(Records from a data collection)
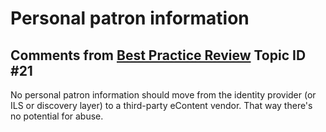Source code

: # Personal patron information 

##  Comments from [Best Practice Review][BEST_PRACTICES] Topic ID #21
No personal patron information should move from the identity provider 
(or ILS or discovery layer) to a third-party eContent vendor.  That way 
there's no potential for abuse.

[BEST_PRACTICES]: https://docs.google.com/spreadsheets/d/1iQrdLVUSCW-0FWlrKNGjZJkB8nPO5Z94pg1Ie8GIKhg/
[NCIP]: http://www.ncip.info/ 
[RS]: http://www.openarchives.org/rs/toc

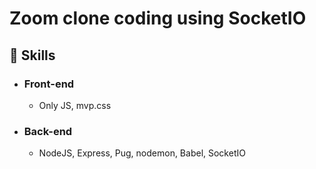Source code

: # Zoom clone coding using SocketIO

## 📌 Skills

- ### Front-end

  - Only JS, mvp.css

- ### Back-end

  - NodeJS, Express, Pug, nodemon, Babel, SocketIO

What the task requires: If a line above holds the word "SocketIO", copy it.

Answer to this task:
: # Zoom clone coding using SocketIO
  - NodeJS, Express, Pug, nodemon, Babel, SocketIO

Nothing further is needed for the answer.